Hayattaki en büyük lüks
Bu ara uzman psikologların hesaplarına dadanmış durumdayım. Eskiden zaman bulamazdım (ne işim varsa artık!) şimdi uzun uzun okuyorum paylaşımlarını. Çok iyi geliyor. Mesela Uzman Psikolog Yasemin Öztürk geçen gün şu soruya yanıt arıyordu: “#evdekal sürecinde kimler sıkılmıyor?” Cevabı da madde madde vermişti:
- İşi, her şeyi olmayanlar
- Sessizlikte kalmayı becerebilenler
- Hobisi olanlar
- Aile işi iletişimde başarılı olanlar
- İnsan bağımlısı olmayanlar Çok yerinde tespit değil mi? Yaşamdan keyif alanlar, iç dünyasını zenginleştirmeye çalışanlar sıkılmıyor gerçekten. Bu da hayattaki en büyük lükslerden, tecrübelerden biri.
Çocuk istismarı affedilmedi!
Zaten gelecek belirsiz, canımız sıkkın, negatif şeylere sabrımız yok... Bir de bunların üzerine çok tartışılan bir infaz yasası çıktı. Herkesin tartıştığı, itiraz ettiği konu başka tabii... Ama en fenası şu: ‘Çocukların cinsel istismarının affına’ ilişkin teklifin kanunlaştığına dair paylaşımlar yapılması.

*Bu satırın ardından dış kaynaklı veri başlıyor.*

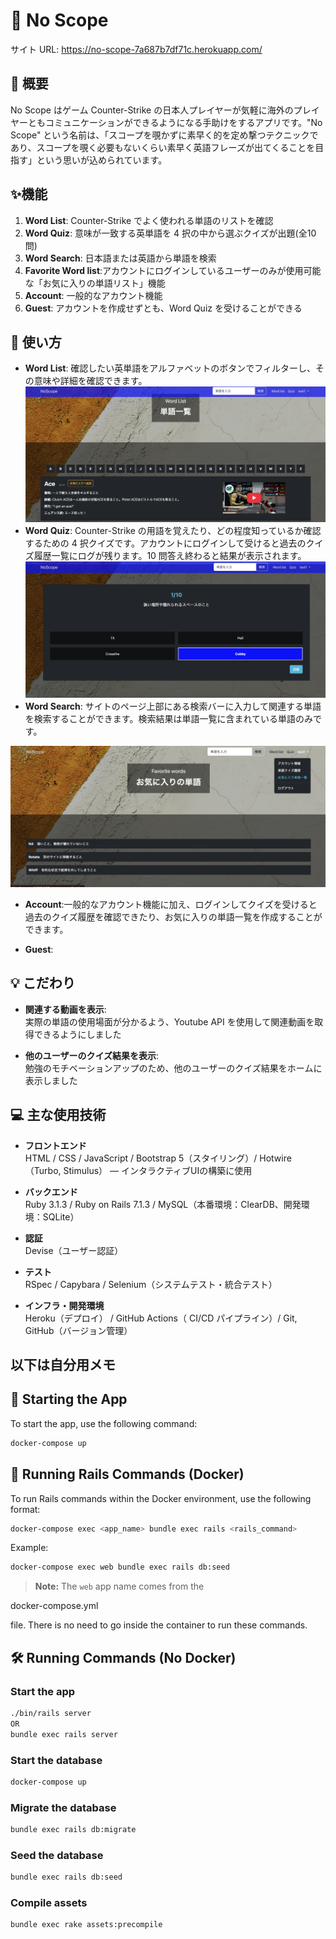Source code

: # 🎯 **No Scope**

サイト URL: https://no-scope-7a687b7df71c.herokuapp.com/

## 🌟 **概要**

No Scope はゲーム Counter-Strike の日本人プレイヤーが気軽に海外のプレイヤーともコミュニケーションができるようになる手助けをするアプリです。"No Scope" という名前は、「スコープを覗かずに素早く的を定め撃つテクニックであり、スコープを覗く必要もないくらい素早く英語フレーズが出てくることを目指す」という思いが込められています。

## ✨**機能**

1. **Word List**: Counter-Strike でよく使われる単語のリストを確認
2. **Word Quiz**: 意味が一致する英単語を 4 択の中から選ぶクイズが出題(全10問)
3. **Word Search**: 日本語または英語から単語を検索
4. **Favorite Word list**:アカウントにログインしているユーザーのみが使用可能な「お気に入りの単語リスト」機能
5. **Account**: 一般的なアカウント機能
6. **Guest**: アカウントを作成せずとも、Word Quiz を受けることができる

## 📖  **使い方**

- **Word List**: 確認したい英単語をアルファベットのボタンでフィルターし、その意味や詳細を確認できます。
![Word_list](image.png)
- **Word Quiz**: Counter-Strike の用語を覚えたり、どの程度知っているか確認するための 4 択クイズです。アカウントにログインして受けると過去のクイズ履歴一覧にログが残ります。10 問答え終わると結果が表示されます。
![Word_quiz](image-1.png)
- **Word Search**: サイトのページ上部にある検索バーに入力して関連する単語を検索することができます。検索結果は単語一覧に含まれている単語のみです。

![Favorite_list](image-2.png)
- **Account**:一般的なアカウント機能に加え、ログインしてクイズを受けると過去のクイズ履歴を確認できたり、お気に入りの単語一覧を作成することができます。

- **Guest**:



## 💡 **こだわり**

- **関連する動画を表示**:  
実際の単語の使用場面が分かるよう、Youtube API を使用して関連動画を取得できるようにしました

- **他のユーザーのクイズ結果を表示**:  
勉強のモチベーションアップのため、他のユーザーのクイズ結果をホームに表示しました


## 💻 **主な使用技術**
- **フロントエンド**  
HTML / CSS / JavaScript / Bootstrap 5（スタイリング）/ Hotwire（Turbo, Stimulus） — インタラクティブUIの構築に使用

- **バックエンド**  
Ruby 3.1.3 / Ruby on Rails 7.1.3 / MySQL（本番環境：ClearDB、開発環境：SQLite）

- **認証**  
Devise（ユーザー認証）

- **テスト**  
RSpec / Capybara / Selenium（システムテスト・統合テスト）

- **インフラ・開発環境**  
Heroku（デプロイ） / GitHub Actions（ CI/CD パイプライン）/ Git, GitHub（バージョン管理）



## **以下は自分用メモ**

## 🚀 **Starting the App**

To start the app, use the following command:

```sh
docker-compose up
```

## 📜 **Running Rails Commands (Docker)**

To run Rails commands within the Docker environment, use the following format:

```sh
docker-compose exec <app_name> bundle exec rails <rails_command>
```

Example:

```sh
docker-compose exec web bundle exec rails db:seed
```

> **Note:** The `web` app name comes from the 

docker-compose.yml

 file. There is no need to go inside the container to run these commands.

## 🛠️ **Running Commands (No Docker)**

### **Start the app**

```sh
./bin/rails server 
OR
bundle exec rails server
```

### **Start the database**

```sh
docker-compose up
```

### **Migrate the database**

```sh
bundle exec rails db:migrate
```

### **Seed the database**

```sh
bundle exec rails db:seed
```

### **Compile assets**

```sh
bundle exec rake assets:precompile
```
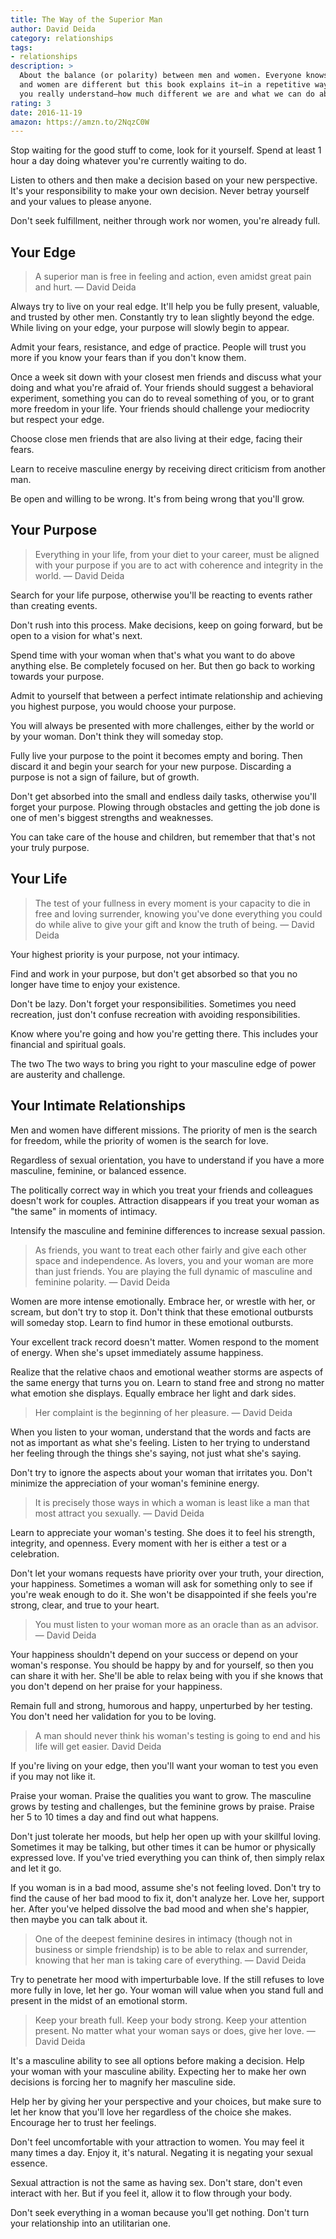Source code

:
 ```yaml
---
title: The Way of the Superior Man
author: David Deida
category: relationships
tags:
- relationships
description: >
  About the balance (or polarity) between men and women. Everyone knows that men
  and women are different but this book explains it—in a repetitive way so that
  you really understand—how much different we are and what we can do about it.
rating: 3
date: 2016-11-19
amazon: https://amzn.to/2NqzC0W
---
```


Stop waiting for the good stuff to come, look for it yourself. Spend at least 1
hour a day doing whatever you're currently waiting to do.

Listen to others and then make a decision based on your new perspective. It's
your responsibility to make your own decision. Never betray yourself and your
values to please anyone.

Don't seek fulfillment, neither through work nor women, you're already full.

## Your Edge

> A superior man is free in feeling and action, even amidst great pain and hurt.
> — David Deida

Always try to live on your real edge. It'll help you be fully present, valuable,
and trusted by other men. Constantly try to lean slightly beyond the edge. While
living on your edge, your purpose will slowly begin to appear.

Admit your fears, resistance, and edge of practice. People will trust you more
if you know your fears than if you don't know them.

Once a week sit down with your closest men friends and discuss what your doing
and what you're afraid of. Your friends should suggest a behavioral experiment,
something you can do to reveal something of you, or to grant more freedom in
your life. Your friends should challenge your mediocrity but respect your edge.

Choose close men friends that are also living at their edge, facing their fears.

Learn to receive masculine energy by receiving direct criticism from another
man.

Be open and willing to be wrong. It's from being wrong that you'll grow.

## Your Purpose

> Everything in your life, from your diet to your career, must be aligned with
> your purpose if you are to act with coherence and integrity in the world. —
> David Deida

Search for your life purpose, otherwise you'll be reacting to events rather than
creating events.

Don't rush into this process. Make decisions, keep on going forward, but be open
to a vision for what's next.

Spend time with your woman when that's what you want to do above anything else.
Be completely focused on her. But then go back to working towards your purpose.

Admit to yourself that between a perfect intimate relationship and achieving you
highest purpose, you would choose your purpose.

You will always be presented with more challenges, either by the world or by
your woman. Don't think they will someday stop.

Fully live your purpose to the point it becomes empty and boring. Then discard
it and begin your search for your new purpose. Discarding a purpose is not a
sign of failure, but of growth.

Don't get absorbed into the small and endless daily tasks, otherwise you'll
forget your purpose. Plowing through obstacles and getting the job done is one
of men's biggest strengths and weaknesses.

You can take care of the house and children, but remember that that's not your
truly purpose.

## Your Life

> The test of your fullness in every moment is your capacity to die in free and
> loving surrender, knowing you've done everything you could do while alive to
> give your gift and know the truth of being. — David Deida

Your highest priority is your purpose, not your intimacy.

Find and work in your purpose, but don't get absorbed so that you no longer
have time to enjoy your existence.

Don't be lazy. Don't forget your responsibilities. Sometimes you need
recreation, just don't confuse recreation with avoiding responsibilities.

Know where you're going and how you're getting there. This includes your
financial and spiritual goals.

The two The two ways to bring you right to your masculine edge of power are
austerity and challenge.

## Your Intimate Relationships

Men and women have different missions. The priority of men is the search for
freedom, while the priority of women is the search for love.

Regardless of sexual orientation, you have to understand if you have a more
masculine, feminine, or balanced essence.

The politically correct way in which you treat your friends and colleagues
doesn't work for couples. Attraction disappears if you treat your woman as "the
same" in moments of intimacy.

Intensify the masculine and feminine differences to increase sexual passion.

> As friends, you want to treat each other fairly and give each other space and
> independence. As lovers, you and your woman are more than just friends. You
> are playing the full dynamic of masculine and feminine polarity. — David Deida

Women are more intense emotionally. Embrace her, or wrestle with her, or scream,
but don't try to stop it. Don't think that these emotional outbursts will
someday stop. Learn to find humor in these emotional outbursts.

Your excellent track record doesn't matter. Women respond to the moment of
energy. When she's upset immediately assume happiness.

Realize that the relative chaos and emotional weather storms are aspects of the
same energy that turns you on. Learn to stand free and strong no matter what
emotion she displays. Equally embrace her light and dark sides.

> Her complaint is the beginning of her pleasure. — David Deida

When you listen to your woman, understand that the words and facts are not as
important as what she's feeling. Listen to her trying to understand her feeling
through the things she's saying, not just what she's saying.

Don't try to ignore the aspects about your woman that irritates you. Don't
minimize the appreciation of your woman's feminine energy.

> It is precisely those ways in which a woman is least like a man that most
> attract you sexually. — David Deida

Learn to appreciate your woman's testing. She does it to feel his strength,
integrity, and openness. Every moment with her is either a test or a
celebration.

Don't let your womans requests have priority over your truth, your direction,
your happiness. Sometimes a woman will ask for something only to see if you're
weak enough to do it. She won't be disappointed if she feels you're strong,
clear, and true to your heart.

> You must listen to your woman more as an oracle than as an advisor. — David
> Deida

Your happiness shouldn't depend on your success or depend on your woman's
response. You should be happy by and for yourself, so then you can share it with
her. She'll be able to relax being with you if she knows that you don't depend
on her praise for your happiness.

Remain full and strong, humorous and happy, unperturbed by her testing. You
don't need her validation for you to be loving.

> A man should never think his woman's testing is going to end and his life will
> get easier. David Deida

If you're living on your edge, then you'll want your woman to test you even if
you may not like it.

Praise your woman. Praise the qualities you want to grow. The masculine grows by
testing and challenges, but the feminine grows by praise. Praise her 5 to 10
times a day and find out what happens.

Don't just tolerate her moods, but help her open up with your skillful loving.
Sometimes it may be talking, but other times it can be humor or physically
expressed love. If you've tried everything you can think of, then simply relax
and let it go.

If you woman is in a bad mood, assume she's not feeling loved. Don't try to find
the cause of her bad mood to fix it, don't analyze her. Love her, support her.
After you've helped dissolve the bad mood and when she's happier, then maybe you
can talk about it.

> One of the deepest feminine desires in intimacy (though not in business or
> simple friendship) is to be able to relax and surrender, knowing that her man
> is taking care of everything. — David Deida

Try to penetrate her mood with imperturbable love. If the still refuses to love
more fully in love, let her go. Your woman will value when you stand full and
present in the midst of an emotional storm.

> Keep your breath full. Keep your body strong. Keep your attention present. No
> matter what your woman says or does, give her love. — David Deida

It's a masculine ability to see all options before making a decision. Help your
woman with your masculine ability. Expecting her to make her own decisions is
forcing her to magnify her masculine side.

Help her by giving her your perspective and your choices, but make sure to let
her know that you'll love her regardless of the choice she makes. Encourage her
to trust her feelings.

Don't feel uncomfortable with your attraction to women. You may feel it many
times a day. Enjoy it, it's natural. Negating it is negating your sexual
essence.

Sexual attraction is not the same as having sex. Don't stare, don't even
interact with her. But if you feel it, allow it to flow through your body.

Don't seek everything in a woman because you'll get nothing. Don't turn your
relationship into an utilitarian one.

Sosyal medyanın bu nedenle yangın yerine dönmesi. Olay ne kadar köpürtülse de, şimdilik ve çok şükür diyelim, böyle bir karar yok. TBMM Adalet Komisyonu CHP Grup Sözcüsü Zeynel Emre bizzat çocuk istismarı affını sosya medya hesabından yalanladı. “Bu bilgi tamamen gerçek dışıdır. Böyle bir teklif adalet komisyonuna gelmedi, Meclis’te de görüşülmedi ve kanunlaştırılmadı. Bilginize” diyerek. Ancak kimse duymuyor onu nedense.

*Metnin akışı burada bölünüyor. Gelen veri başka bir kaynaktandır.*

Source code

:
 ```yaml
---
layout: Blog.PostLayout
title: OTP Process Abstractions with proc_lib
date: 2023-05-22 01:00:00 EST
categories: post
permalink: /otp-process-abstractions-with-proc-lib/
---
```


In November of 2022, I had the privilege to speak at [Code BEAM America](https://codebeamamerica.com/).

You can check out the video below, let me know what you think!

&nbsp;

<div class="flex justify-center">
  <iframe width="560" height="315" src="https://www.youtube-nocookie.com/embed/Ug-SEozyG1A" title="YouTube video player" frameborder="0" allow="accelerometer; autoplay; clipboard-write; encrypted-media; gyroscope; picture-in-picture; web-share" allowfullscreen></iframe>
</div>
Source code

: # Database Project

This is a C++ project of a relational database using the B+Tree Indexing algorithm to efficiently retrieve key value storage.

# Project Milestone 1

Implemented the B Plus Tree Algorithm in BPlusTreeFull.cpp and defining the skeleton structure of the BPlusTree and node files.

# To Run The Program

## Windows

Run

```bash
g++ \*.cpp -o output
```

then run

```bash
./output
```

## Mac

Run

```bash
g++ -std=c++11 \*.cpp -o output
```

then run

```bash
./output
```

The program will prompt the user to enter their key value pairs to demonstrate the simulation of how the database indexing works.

Önceki gün önüme, mahkemede tacizcisiyle karşı karşıya gelmenin korkusuyla kalp krizi geçirerek ölen küçük kızın fotoğrafı düşünce, annelerin feryatlarını okuyunca ‘nasıl olabilir’ diye kalakaldım ben de. Neyse ki olmamış. İnşallah da olmaz!